**** RECORDS SUPPLIED ****

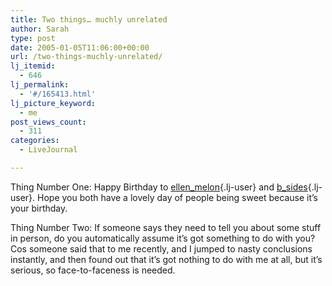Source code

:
 ```yaml
---
title: Two things… muchly unrelated
author: Sarah
type: post
date: 2005-01-05T11:06:00+00:00
url: /two-things-muchly-unrelated/
lj_itemid:
  - 646
lj_permalink:
  - '#/165413.html'
lj_picture_keyword:
  - me
post_views_count:
  - 311
categories:
  - LiveJournal

---
```

Thing Number One: Happy Birthday to [ellen_melon][1]{.lj-user} and [b_sides][2]{.lj-user}. Hope you both have a lovely day of people being sweet because it&#8217;s your birthday.

Thing Number Two: If someone says they need to tell you about some stuff in person, do you automatically assume it&#8217;s got something to do with you? Cos someone said that to me recently, and I jumped to nasty conclusions instantly, and then found out that it&#8217;s got nothing to do with me at all, but it&#8217;s serious, so face-to-faceness is needed.

 [1]: http://ellen_melon.livejournal.com/
 [2]: http://b_sides.livejournal.com/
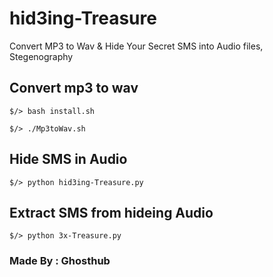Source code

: # hid3ing-Treasure
Convert MP3 to Wav &amp; Hide Your Secret SMS into Audio files, Stegenography 

## Convert mp3 to wav 
```
$/> bash install.sh

$/> ./Mp3toWav.sh 

```
## Hide SMS in Audio 

```
$/> python hid3ing-Treasure.py 

```

## Extract SMS from hideing Audio 

```
$/> python 3x-Treasure.py 

```

### Made By : Ghosthub
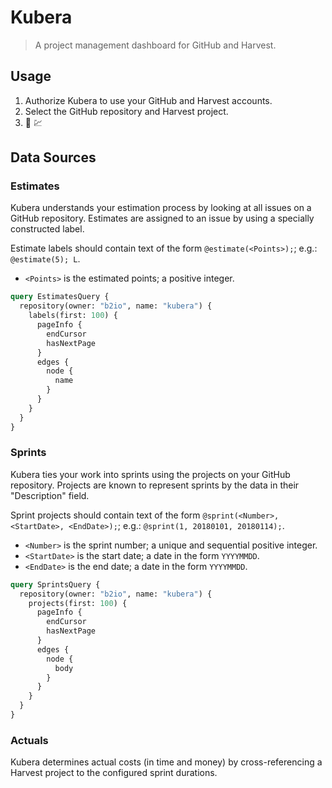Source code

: # Kubera

> A project management dashboard for GitHub and Harvest.

## Usage

1. Authorize Kubera to use your GitHub and Harvest accounts.
3. Select the GitHub repository and Harvest project.
4. :money_with_wings: :chart:

## Data Sources

### Estimates

Kubera understands your estimation process by looking at all issues on a GitHub repository. Estimates are assigned to an issue by using a specially constructed label.

Estimate labels should contain text of the form `@estimate(<Points>);`; e.g.: `@estimate(5); L`.

- `<Points>` is the estimated points; a positive integer.

```graphql
query EstimatesQuery {
  repository(owner: "b2io", name: "kubera") {
    labels(first: 100) {
      pageInfo {
        endCursor
        hasNextPage
      }
      edges {
        node {
          name
        }
      }
    }
  }
}
```

### Sprints

Kubera ties your work into sprints using the projects on your GitHub repository. Projects are known to represent sprints by the data in their "Description" field.

Sprint projects should contain text of the form `@sprint(<Number>, <StartDate>, <EndDate>);`; e.g.: `@sprint(1, 20180101, 20180114);`.

- `<Number>` is the sprint number; a unique and sequential positive integer.
- `<StartDate>` is the start date; a date in the form `YYYYMMDD`.
- `<EndDate>` is the end date; a date in the form `YYYYMMDD`.

```graphql
query SprintsQuery {
  repository(owner: "b2io", name: "kubera") {
    projects(first: 100) {
      pageInfo {
        endCursor
        hasNextPage
      }
      edges {
        node {
          body
        }
      }
    }
  }
}
```

### Actuals

Kubera determines actual costs (in time and money) by cross-referencing a Harvest project to the configured sprint durations.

****

Copy each line above that contains the string "YYYYMMDD".

- `<StartDate>` is the start date; a date in the form `YYYYMMDD`.
- `<EndDate>` is the end date; a date in the form `YYYYMMDD`.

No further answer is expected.